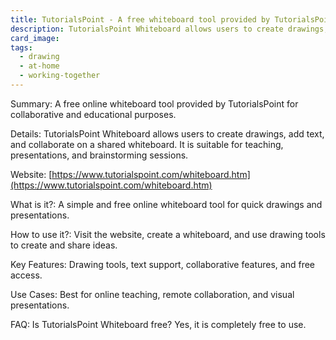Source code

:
 ```yaml
---
title: TutorialsPoint - A free whiteboard tool provided by TutorialsPoint for collaborative and educational.
description: TutorialsPoint Whiteboard allows users to create drawings, add text, and collaborate on a shared whiteboard. It is suitable for teaching, presentations, and brainstorming sessions.
card_image:
tags:
  - drawing
  - at-home
  - working-together
---
```


Summary: A free online whiteboard tool provided by TutorialsPoint for collaborative and educational purposes.

Details: TutorialsPoint Whiteboard allows users to create drawings, add text, and collaborate on a shared whiteboard. It is suitable for teaching, presentations, and brainstorming sessions.

Website: [https://www.tutorialspoint.com/whiteboard.htm](https://www.tutorialspoint.com/whiteboard.htm)

What is it?: A simple and free online whiteboard tool for quick drawings and presentations.

How to use it?: Visit the website, create a whiteboard, and use drawing tools to create and share ideas.

Key Features: Drawing tools, text support, collaborative features, and free access.

Use Cases: Best for online teaching, remote collaboration, and visual presentations.

FAQ: Is TutorialsPoint Whiteboard free? Yes, it is completely free to use.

+-------+

Only the lines above starting with the one with "Details: TutorialsPoint Whiteboard" and going through the one with "How to use it?: Visit" are to be copied, word for word and with both ends kept.

Details: TutorialsPoint Whiteboard allows users to create drawings, add text, and collaborate on a shared whiteboard. It is suitable for teaching, presentations, and brainstorming sessions.

Website: [https://www.tutorialspoint.com/whiteboard.htm](https://www.tutorialspoint.com/whiteboard.htm)

What is it?: A simple and free online whiteboard tool for quick drawings and presentations.

How to use it?: Visit the website, create a whiteboard, and use drawing tools to create and share ideas.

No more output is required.